BEGIN Data listing
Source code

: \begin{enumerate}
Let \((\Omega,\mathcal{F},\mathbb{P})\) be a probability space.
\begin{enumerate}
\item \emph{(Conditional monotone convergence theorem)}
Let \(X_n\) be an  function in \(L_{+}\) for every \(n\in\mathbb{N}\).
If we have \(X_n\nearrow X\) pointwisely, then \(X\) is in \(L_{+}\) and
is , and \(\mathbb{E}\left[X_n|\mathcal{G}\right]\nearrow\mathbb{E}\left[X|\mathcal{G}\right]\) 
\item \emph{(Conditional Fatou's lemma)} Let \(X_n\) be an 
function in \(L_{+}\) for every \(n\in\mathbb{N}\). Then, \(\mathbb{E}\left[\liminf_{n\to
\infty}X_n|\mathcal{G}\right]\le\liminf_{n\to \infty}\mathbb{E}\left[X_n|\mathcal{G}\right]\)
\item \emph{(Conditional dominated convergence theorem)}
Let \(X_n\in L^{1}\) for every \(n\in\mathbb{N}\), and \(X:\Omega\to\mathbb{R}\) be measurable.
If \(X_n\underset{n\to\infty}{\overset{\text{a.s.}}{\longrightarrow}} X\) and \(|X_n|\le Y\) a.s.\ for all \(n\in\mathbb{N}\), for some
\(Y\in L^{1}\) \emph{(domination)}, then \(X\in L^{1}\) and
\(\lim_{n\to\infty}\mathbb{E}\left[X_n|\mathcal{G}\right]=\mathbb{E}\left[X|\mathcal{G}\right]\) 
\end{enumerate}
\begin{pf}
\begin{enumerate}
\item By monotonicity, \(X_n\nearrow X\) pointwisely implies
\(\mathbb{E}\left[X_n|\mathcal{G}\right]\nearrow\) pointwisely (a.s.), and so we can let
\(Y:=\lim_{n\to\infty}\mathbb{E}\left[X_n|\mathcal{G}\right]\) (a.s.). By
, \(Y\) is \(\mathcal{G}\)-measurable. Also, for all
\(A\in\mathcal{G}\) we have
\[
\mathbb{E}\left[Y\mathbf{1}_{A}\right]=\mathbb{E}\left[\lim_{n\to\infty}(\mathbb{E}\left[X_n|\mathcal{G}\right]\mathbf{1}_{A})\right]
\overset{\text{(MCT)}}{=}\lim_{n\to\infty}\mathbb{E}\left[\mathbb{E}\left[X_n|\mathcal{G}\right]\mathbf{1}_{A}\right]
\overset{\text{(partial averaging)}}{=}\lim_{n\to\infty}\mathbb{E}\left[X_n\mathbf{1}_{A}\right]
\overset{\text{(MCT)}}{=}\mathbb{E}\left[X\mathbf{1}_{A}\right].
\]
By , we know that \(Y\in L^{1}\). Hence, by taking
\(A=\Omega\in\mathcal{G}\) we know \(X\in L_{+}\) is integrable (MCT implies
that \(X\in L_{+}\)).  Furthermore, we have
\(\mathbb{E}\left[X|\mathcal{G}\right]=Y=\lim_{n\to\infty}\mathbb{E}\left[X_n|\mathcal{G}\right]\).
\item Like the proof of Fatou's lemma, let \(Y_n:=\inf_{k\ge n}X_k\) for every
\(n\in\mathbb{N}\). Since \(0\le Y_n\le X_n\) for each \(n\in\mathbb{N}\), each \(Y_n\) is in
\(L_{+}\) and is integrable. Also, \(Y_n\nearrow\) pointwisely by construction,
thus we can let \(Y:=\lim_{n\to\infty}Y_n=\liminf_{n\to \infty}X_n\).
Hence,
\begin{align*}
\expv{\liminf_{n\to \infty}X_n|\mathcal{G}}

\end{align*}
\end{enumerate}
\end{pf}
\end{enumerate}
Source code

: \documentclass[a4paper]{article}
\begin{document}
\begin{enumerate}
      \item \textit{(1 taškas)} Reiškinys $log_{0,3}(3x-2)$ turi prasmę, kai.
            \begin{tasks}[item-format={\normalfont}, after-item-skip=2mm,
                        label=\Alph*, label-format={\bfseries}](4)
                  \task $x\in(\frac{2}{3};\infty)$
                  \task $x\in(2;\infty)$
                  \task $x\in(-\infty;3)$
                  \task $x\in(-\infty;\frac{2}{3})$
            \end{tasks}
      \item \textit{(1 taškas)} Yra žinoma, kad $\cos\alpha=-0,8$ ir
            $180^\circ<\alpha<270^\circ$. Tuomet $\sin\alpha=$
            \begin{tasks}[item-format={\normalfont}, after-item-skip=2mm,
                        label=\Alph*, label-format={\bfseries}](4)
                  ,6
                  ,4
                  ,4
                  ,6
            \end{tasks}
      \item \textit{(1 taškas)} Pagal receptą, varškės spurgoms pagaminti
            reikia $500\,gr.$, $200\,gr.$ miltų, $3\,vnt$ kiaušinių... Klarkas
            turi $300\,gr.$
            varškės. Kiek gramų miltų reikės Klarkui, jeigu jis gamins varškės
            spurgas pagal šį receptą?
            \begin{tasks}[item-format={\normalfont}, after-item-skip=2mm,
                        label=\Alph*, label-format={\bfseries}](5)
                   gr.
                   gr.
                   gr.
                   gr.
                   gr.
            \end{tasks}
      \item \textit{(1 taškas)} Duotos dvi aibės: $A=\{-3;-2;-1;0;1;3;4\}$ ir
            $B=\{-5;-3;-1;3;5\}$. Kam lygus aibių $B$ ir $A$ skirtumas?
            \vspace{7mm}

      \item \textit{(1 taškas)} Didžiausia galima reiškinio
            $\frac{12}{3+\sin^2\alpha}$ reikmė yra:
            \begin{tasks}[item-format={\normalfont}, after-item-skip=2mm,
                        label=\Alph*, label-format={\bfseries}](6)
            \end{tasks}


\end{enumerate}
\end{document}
END Data listing
**Task to complete**.
Repeat the whole listing verbatim.

**Written response**.
Source code

: \begin{enumerate}
Let \((\Omega,\mathcal{F},\mathbb{P})\) be a probability space.
\begin{enumerate}
\item \emph{(Conditional monotone convergence theorem)}
Let \(X_n\) be an  function in \(L_{+}\) for every \(n\in\mathbb{N}\).
If we have \(X_n\nearrow X\) pointwisely, then \(X\) is in \(L_{+}\) and
is , and \(\mathbb{E}\left[X_n|\mathcal{G}\right]\nearrow\mathbb{E}\left[X|\mathcal{G}\right]\) 
\item \emph{(Conditional Fatou's lemma)} Let \(X_n\) be an 
function in \(L_{+}\) for every \(n\in\mathbb{N}\). Then, \(\mathbb{E}\left[\liminf_{n\to
\infty}X_n|\mathcal{G}\right]\le\liminf_{n\to \infty}\mathbb{E}\left[X_n|\mathcal{G}\right]\)
\item \emph{(Conditional dominated convergence theorem)}
Let \(X_n\in L^{1}\) for every \(n\in\mathbb{N}\), and \(X:\Omega\to\mathbb{R}\) be measurable.
If \(X_n\underset{n\to\infty}{\overset{\text{a.s.}}{\longrightarrow}} X\) and \(|X_n|\le Y\) a.s.\ for all \(n\in\mathbb{N}\), for some
\(Y\in L^{1}\) \emph{(domination)}, then \(X\in L^{1}\) and
\(\lim_{n\to\infty}\mathbb{E}\left[X_n|\mathcal{G}\right]=\mathbb{E}\left[X|\mathcal{G}\right]\) 
\end{enumerate}
\begin{pf}
\begin{enumerate}
\item By monotonicity, \(X_n\nearrow X\) pointwisely implies
\(\mathbb{E}\left[X_n|\mathcal{G}\right]\nearrow\) pointwisely (a.s.), and so we can let
\(Y:=\lim_{n\to\infty}\mathbb{E}\left[X_n|\mathcal{G}\right]\) (a.s.). By
, \(Y\) is \(\mathcal{G}\)-measurable. Also, for all
\(A\in\mathcal{G}\) we have
\[
\mathbb{E}\left[Y\mathbf{1}_{A}\right]=\mathbb{E}\left[\lim_{n\to\infty}(\mathbb{E}\left[X_n|\mathcal{G}\right]\mathbf{1}_{A})\right]
\overset{\text{(MCT)}}{=}\lim_{n\to\infty}\mathbb{E}\left[\mathbb{E}\left[X_n|\mathcal{G}\right]\mathbf{1}_{A}\right]
\overset{\text{(partial averaging)}}{=}\lim_{n\to\infty}\mathbb{E}\left[X_n\mathbf{1}_{A}\right]
\overset{\text{(MCT)}}{=}\mathbb{E}\left[X\mathbf{1}_{A}\right].
\]
By , we know that \(Y\in L^{1}\). Hence, by taking
\(A=\Omega\in\mathcal{G}\) we know \(X\in L_{+}\) is integrable (MCT implies
that \(X\in L_{+}\)).  Furthermore, we have
\(\mathbb{E}\left[X|\mathcal{G}\right]=Y=\lim_{n\to\infty}\mathbb{E}\left[X_n|\mathcal{G}\right]\).
\item Like the proof of Fatou's lemma, let \(Y_n:=\inf_{k\ge n}X_k\) for every
\(n\in\mathbb{N}\). Since \(0\le Y_n\le X_n\) for each \(n\in\mathbb{N}\), each \(Y_n\) is in
\(L_{+}\) and is integrable. Also, \(Y_n\nearrow\) pointwisely by construction,
thus we can let \(Y:=\lim_{n\to\infty}Y_n=\liminf_{n\to \infty}X_n\).
Hence,
\begin{align*}
\expv{\liminf_{n\to \infty}X_n|\mathcal{G}}

\end{align*}
\end{enumerate}
\end{pf}
\end{enumerate}
Source code

: \documentclass[a4paper]{article}
\begin{document}
\begin{enumerate}
      \item \textit{(1 taškas)} Reiškinys $log_{0,3}(3x-2)$ turi prasmę, kai.
            \begin{tasks}[item-format={\normalfont}, after-item-skip=2mm,
                        label=\Alph*, label-format={\bfseries}](4)
                  \task $x\in(\frac{2}{3};\infty)$
                  \task $x\in(2;\infty)$
                  \task $x\in(-\infty;3)$
                  \task $x\in(-\infty;\frac{2}{3})$
            \end{tasks}
      \item \textit{(1 taškas)} Yra žinoma, kad $\cos\alpha=-0,8$ ir
            $180^\circ<\alpha<270^\circ$. Tuomet $\sin\alpha=$
            \begin{tasks}[item-format={\normalfont}, after-item-skip=2mm,
                        label=\Alph*, label-format={\bfseries}](4)
                  ,6
                  ,4
                  ,4
                  ,6
            \end{tasks}
      \item \textit{(1 taškas)} Pagal receptą, varškės spurgoms pagaminti
            reikia $500\,gr.$, $200\,gr.$ miltų, $3\,vnt$ kiaušinių... Klarkas
            turi $300\,gr.$
            varškės. Kiek gramų miltų reikės Klarkui, jeigu jis gamins varškės
            spurgas pagal šį receptą?
            \begin{tasks}[item-format={\normalfont}, after-item-skip=2mm,
                        label=\Alph*, label-format={\bfseries}](5)
                   gr.
                   gr.
                   gr.
                   gr.
                   gr.
            \end{tasks}
      \item \textit{(1 taškas)} Duotos dvi aibės: $A=\{-3;-2;-1;0;1;3;4\}$ ir
            $B=\{-5;-3;-1;3;5\}$. Kam lygus aibių $B$ ir $A$ skirtumas?
            \vspace{7mm}

      \item \textit{(1 taškas)} Didžiausia galima reiškinio
            $\frac{12}{3+\sin^2\alpha}$ reikmė yra:
            \begin{tasks}[item-format={\normalfont}, after-item-skip=2mm,
                        label=\Alph*, label-format={\bfseries}](6)
            \end{tasks}


\end{enumerate}
\end{document}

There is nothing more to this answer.